When a line of the entries contains the word "Breaking", report that line.

INPUT FOR THIS TASK:

== Segment start ==

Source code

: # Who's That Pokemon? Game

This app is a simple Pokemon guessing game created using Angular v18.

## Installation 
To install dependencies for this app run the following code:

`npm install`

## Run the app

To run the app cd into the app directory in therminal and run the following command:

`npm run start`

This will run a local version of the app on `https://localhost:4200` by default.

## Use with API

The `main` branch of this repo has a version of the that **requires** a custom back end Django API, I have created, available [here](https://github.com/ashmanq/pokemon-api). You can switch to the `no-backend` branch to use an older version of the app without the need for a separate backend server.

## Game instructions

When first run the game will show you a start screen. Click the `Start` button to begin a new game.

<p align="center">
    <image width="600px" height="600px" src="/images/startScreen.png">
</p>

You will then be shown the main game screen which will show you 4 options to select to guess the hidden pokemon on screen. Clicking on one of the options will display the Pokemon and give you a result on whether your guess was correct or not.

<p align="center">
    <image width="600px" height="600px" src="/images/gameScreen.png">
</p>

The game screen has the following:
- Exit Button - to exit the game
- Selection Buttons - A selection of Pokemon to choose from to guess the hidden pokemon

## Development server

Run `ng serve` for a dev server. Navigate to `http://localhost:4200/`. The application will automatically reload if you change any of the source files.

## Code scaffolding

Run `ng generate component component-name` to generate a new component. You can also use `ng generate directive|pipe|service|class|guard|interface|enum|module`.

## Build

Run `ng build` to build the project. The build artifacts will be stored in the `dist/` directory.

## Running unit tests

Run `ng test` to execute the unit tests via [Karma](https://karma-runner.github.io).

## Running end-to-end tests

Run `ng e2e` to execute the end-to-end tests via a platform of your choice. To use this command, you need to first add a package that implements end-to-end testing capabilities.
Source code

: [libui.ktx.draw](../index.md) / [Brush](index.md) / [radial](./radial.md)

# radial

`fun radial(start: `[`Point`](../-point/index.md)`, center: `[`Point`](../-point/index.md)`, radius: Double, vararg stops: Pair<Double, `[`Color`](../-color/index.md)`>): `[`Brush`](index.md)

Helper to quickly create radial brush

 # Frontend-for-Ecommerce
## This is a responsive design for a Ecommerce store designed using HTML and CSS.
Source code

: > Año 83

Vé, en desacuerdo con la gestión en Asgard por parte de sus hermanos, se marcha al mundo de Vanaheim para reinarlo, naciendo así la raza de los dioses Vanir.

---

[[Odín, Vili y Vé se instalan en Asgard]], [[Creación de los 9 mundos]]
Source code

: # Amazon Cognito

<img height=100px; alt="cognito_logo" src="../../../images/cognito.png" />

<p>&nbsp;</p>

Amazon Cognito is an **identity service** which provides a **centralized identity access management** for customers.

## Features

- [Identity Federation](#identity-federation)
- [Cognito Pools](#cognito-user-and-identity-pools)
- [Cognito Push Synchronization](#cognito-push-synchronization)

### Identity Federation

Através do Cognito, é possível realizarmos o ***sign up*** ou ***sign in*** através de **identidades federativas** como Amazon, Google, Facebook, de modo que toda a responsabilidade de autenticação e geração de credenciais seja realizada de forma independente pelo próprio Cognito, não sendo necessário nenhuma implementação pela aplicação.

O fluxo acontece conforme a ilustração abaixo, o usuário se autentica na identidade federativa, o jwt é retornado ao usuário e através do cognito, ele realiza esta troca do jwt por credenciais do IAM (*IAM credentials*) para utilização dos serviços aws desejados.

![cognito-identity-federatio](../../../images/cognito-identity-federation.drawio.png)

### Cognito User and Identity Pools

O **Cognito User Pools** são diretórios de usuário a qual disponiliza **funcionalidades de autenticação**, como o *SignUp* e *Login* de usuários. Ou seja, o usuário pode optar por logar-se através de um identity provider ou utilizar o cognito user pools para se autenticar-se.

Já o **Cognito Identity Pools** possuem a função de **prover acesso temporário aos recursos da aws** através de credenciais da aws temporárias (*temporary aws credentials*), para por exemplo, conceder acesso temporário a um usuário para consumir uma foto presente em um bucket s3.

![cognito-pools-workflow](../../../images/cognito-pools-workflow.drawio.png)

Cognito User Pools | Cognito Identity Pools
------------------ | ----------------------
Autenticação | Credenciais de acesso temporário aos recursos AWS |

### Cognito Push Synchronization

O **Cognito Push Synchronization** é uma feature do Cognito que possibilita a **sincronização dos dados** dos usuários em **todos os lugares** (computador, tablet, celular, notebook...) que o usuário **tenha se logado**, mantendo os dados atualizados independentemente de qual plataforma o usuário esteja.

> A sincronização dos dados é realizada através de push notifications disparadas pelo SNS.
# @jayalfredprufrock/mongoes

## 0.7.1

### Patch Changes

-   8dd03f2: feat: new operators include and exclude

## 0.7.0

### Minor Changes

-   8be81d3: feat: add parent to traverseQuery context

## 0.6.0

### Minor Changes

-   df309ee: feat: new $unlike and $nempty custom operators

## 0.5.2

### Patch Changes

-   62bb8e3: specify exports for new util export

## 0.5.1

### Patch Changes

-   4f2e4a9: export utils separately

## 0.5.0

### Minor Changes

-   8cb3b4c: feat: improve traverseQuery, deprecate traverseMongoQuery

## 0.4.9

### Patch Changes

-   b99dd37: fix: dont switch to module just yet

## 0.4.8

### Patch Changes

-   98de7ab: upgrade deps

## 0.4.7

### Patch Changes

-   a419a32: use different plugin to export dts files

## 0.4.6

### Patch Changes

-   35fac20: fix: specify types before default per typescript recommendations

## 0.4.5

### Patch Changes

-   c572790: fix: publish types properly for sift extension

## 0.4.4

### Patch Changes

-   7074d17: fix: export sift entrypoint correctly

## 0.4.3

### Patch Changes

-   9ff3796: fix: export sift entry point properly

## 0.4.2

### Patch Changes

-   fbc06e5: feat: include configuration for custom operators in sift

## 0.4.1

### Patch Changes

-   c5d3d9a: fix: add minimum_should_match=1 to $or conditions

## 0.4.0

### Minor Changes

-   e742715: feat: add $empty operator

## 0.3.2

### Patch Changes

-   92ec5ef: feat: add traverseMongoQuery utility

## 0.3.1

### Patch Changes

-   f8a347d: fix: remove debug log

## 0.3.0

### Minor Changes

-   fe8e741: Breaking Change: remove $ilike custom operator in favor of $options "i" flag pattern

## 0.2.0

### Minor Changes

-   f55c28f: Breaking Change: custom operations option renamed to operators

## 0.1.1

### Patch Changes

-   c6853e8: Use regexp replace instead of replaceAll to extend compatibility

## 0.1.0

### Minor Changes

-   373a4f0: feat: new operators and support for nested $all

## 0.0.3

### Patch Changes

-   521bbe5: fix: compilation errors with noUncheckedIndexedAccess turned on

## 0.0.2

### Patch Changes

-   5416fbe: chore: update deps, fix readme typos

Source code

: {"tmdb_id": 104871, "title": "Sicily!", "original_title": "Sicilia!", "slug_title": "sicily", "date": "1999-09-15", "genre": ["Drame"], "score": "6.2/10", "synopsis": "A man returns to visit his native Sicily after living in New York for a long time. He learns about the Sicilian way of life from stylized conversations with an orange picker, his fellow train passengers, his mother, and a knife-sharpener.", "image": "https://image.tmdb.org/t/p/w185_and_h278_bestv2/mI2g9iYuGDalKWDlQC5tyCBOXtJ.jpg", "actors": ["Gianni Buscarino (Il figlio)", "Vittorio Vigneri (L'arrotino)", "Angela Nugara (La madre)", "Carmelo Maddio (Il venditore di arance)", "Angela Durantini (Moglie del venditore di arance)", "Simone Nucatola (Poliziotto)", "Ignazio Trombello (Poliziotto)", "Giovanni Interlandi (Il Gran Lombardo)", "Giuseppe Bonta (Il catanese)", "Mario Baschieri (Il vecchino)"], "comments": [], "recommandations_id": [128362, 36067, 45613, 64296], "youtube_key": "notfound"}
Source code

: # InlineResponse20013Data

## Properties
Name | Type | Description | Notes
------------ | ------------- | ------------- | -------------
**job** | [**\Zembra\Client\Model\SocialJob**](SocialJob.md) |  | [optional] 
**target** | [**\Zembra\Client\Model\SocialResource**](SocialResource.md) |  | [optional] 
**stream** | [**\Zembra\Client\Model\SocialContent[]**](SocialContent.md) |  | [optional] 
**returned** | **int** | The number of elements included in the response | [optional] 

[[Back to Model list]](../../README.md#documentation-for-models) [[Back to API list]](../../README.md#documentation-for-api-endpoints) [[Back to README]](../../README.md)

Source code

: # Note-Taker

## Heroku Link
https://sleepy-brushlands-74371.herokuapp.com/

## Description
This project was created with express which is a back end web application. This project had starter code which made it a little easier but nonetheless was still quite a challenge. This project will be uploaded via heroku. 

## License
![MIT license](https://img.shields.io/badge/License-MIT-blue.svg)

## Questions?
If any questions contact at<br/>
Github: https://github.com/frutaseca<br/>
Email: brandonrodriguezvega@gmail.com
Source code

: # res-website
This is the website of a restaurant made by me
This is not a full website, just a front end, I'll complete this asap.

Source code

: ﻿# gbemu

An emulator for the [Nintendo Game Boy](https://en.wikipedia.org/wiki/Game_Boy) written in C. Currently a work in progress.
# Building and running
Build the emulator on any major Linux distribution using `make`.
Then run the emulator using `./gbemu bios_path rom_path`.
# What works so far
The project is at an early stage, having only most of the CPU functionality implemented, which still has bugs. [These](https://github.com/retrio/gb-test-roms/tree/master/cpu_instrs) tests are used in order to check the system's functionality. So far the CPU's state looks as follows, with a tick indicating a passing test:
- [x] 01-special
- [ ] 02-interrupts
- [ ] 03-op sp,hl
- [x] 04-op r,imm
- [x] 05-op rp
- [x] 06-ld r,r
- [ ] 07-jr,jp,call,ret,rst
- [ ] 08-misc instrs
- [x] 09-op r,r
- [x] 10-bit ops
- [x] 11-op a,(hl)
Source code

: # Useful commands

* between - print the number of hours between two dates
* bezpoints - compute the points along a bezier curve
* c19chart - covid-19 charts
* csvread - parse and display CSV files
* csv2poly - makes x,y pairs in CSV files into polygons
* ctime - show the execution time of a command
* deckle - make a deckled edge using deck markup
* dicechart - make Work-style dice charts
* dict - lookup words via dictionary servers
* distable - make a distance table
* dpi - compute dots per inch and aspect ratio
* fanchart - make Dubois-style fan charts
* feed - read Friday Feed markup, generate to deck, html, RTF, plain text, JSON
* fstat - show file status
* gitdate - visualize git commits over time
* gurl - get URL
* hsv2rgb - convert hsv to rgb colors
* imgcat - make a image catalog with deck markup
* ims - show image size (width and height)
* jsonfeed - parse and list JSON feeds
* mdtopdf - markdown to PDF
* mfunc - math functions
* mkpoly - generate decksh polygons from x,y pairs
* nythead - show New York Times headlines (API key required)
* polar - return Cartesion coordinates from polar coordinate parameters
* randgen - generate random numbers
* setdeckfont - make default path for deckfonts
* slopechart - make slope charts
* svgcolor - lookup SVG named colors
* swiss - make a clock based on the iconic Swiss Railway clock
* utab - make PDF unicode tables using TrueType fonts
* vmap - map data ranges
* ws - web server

== Segment end ==

RESULT FOR THIS TASK:
-   fe8e741: Breaking Change: remove $ilike custom operator in favor of $options "i" flag pattern
-   f55c28f: Breaking Change: custom operations option renamed to operators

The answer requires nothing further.